Tricast Betting: How to Pick the Top Three in Order

A straight tricast asks you to name the first three finishers in exact order. The difficulty is obvious — with six runners, there are 120 possible first-second-third combinations — but the payouts compensate generously. Tricast dividends of £100 to £500 are routine in graded racing, and when an outsider fills one of the three places, the return can run into four figures.

The English Greyhound Derby provides a vivid illustration of how outsiders reshape tricast payouts. Over the last 13 Derby finals, seven have been won by dogs priced at 5/1 or longer. Jaytee Jet in 2016 was the last favourite to win by starting price. When a 10/1 shot like Droopys Plunge takes the 2026 Derby — as happened — any tricast including that dog at those odds produces a substantial dividend that no win bet can match.

A combination tricast covers multiple permutations. Nominating three dogs produces six possible tricast sequences (3 x 2 x 1 = 6 bets). Nominating four dogs produces 24 permutations, and five dogs produces 60. The cost escalates fast, so combination tricasts work best when you can confidently limit your selections to three or four runners. The goal is to cover the most likely finishing order without inflating the cost of the bet beyond what the probable dividend will justify.

A practical approach to tricast construction: identify the most likely winner, then identify two dogs you believe will fill the placed positions. If you are confident about the winner but uncertain about the exact order of second and third, a combination tricast on three runners (six lines) covers all permutations for a manageable cost. If you think the winner could be one of two dogs, expand to a four-dog combination (24 lines) — but only if the probable tricast dividend justifies the outlay.

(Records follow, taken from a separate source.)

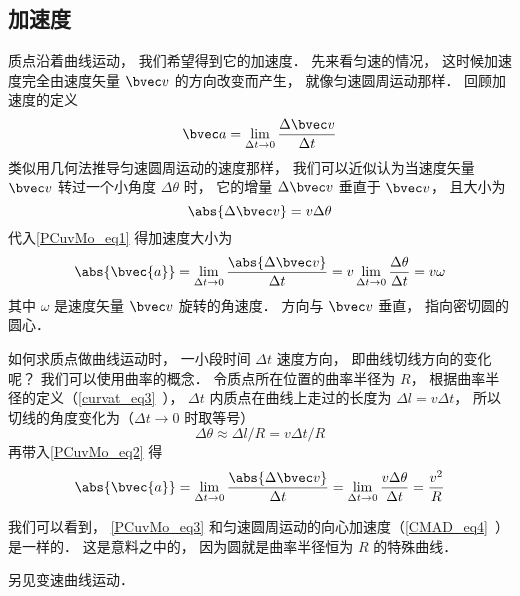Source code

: 


\subsection{加速度}
质点沿着曲线运动， 我们希望得到它的加速度． 先来看匀速的情况， 这时候加速度完全由速度矢量 $\bvec v$ 的方向改变而产生， 就像匀速圆周运动那样． 回顾加速度的定义
\begin{equation}\label{PCuvMo_eq2}
\bvec a = \lim_{\Delta t \to 0} \frac{\Delta \bvec v}{\Delta t}
\end{equation}
类似用几何法推导匀速圆周运动的速度那样， 我们可以近似认为当速度矢量 $\bvec v$ 转过一个小角度 $\Delta \theta$ 时， 它的增量 $\Delta \bvec v$ 垂直于 $\bvec v$， 且大小为
\begin{equation}\label{PCuvMo_eq1}
\abs{\Delta \bvec v} = v\Delta\theta
\end{equation}
代入\autoref{PCuvMo_eq1} 得加速度大小为
\begin{equation}
\abs{\bvec{a}} = \lim_{\Delta t \to 0} \frac{\abs{\Delta \bvec v}}{\Delta t}
= v\lim_{\Delta t \to 0}\frac{\Delta \theta}{\Delta t} = v\omega
\end{equation}
其中 $\omega$ 是速度矢量 $\bvec v$ 旋转的角速度． 方向与 $\bvec v$ 垂直， 指向密切圆的圆心．

如何求质点做曲线运动时， 一小段时间 $\Delta t$ 速度方向， 即曲线切线方向的变化呢？ 我们可以使用曲率的概念． 令质点所在位置的曲率半径为 $R$， 根据曲率半径的定义（\autoref{curvat_eq3}~）， $\Delta t$ 内质点在曲线上走过的长度为 $\Delta l = v \Delta t$， 所以切线的角度变化为（$\Delta t\to 0$ 时取等号）
\begin{equation}
\Delta \theta \approx \Delta l/R = v \Delta t/R
\end{equation}
 再带入\autoref{PCuvMo_eq2} 得
\begin{equation}\label{PCuvMo_eq3}
\abs{\bvec{a}} = \lim_{\Delta t \to 0} \frac{\abs{\Delta \bvec v}}{\Delta t}
= \lim_{\Delta t \to 0}  \frac{v\Delta\theta}{\Delta t} = \frac{v^2}{R}
\end{equation}


我们可以看到， \autoref{PCuvMo_eq3} 和匀速圆周运动的向心加速度（\autoref{CMAD_eq4}~）是一样的． 这是意料之中的， 因为圆就是曲率半径恒为 $R$ 的特殊曲线．

另见变速曲线运动．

When to Use Forecasts vs Tricasts at Towcester

The choice between forecast and tricast depends on the race profile. In races where the top two look clearly superior to the rest of the field — a strong favourite and an obvious danger — a straight or reversed forecast is the natural bet. You are confident about who finishes first and second; the uncertainty is only about which one beats the other. The cost is low (one or two units) and the CSF return, while not spectacular, is reliable enough over time to generate positive value.

In races where the field is more open — three or four dogs with legitimate claims on the first three places — a tricast offers better value than a forecast because the payouts are significantly larger and the competitive depth makes predicting exact order difficult. The combination tricast on three or four selections is the workhorse bet for these races: it covers the plausible finishing permutations and pays handsomely when an outsider slips into third.

At Towcester specifically, the trap bias and gradient create structural patterns that feed into forecast and tricast construction. At 260 metres, where inside traps dominate, a forecast pairing trap 1 and trap 2 runners is a high-probability play. At 500 metres and above, where the gradient produces more varied finishing orders, tricasts that include a closer alongside two front-runners often capture the scenarios where stamina reshuffles the field in the final 100 metres.

One discipline worth maintaining: calculate the cost of your combination bet before placing it, and compare that cost to the likely dividend range. If a six-line combination tricast costs £6 and the probable return is £20 to £40, the bet has positive expected value. If the same bet is likely to return only £8 to £12, the margin is too thin. Towcester’s PGR-level racing produces tighter fields and lower CSF/tricast dividends than lower-grade meetings, so the cost-to-return calculation needs more care than it would at a weaker venue.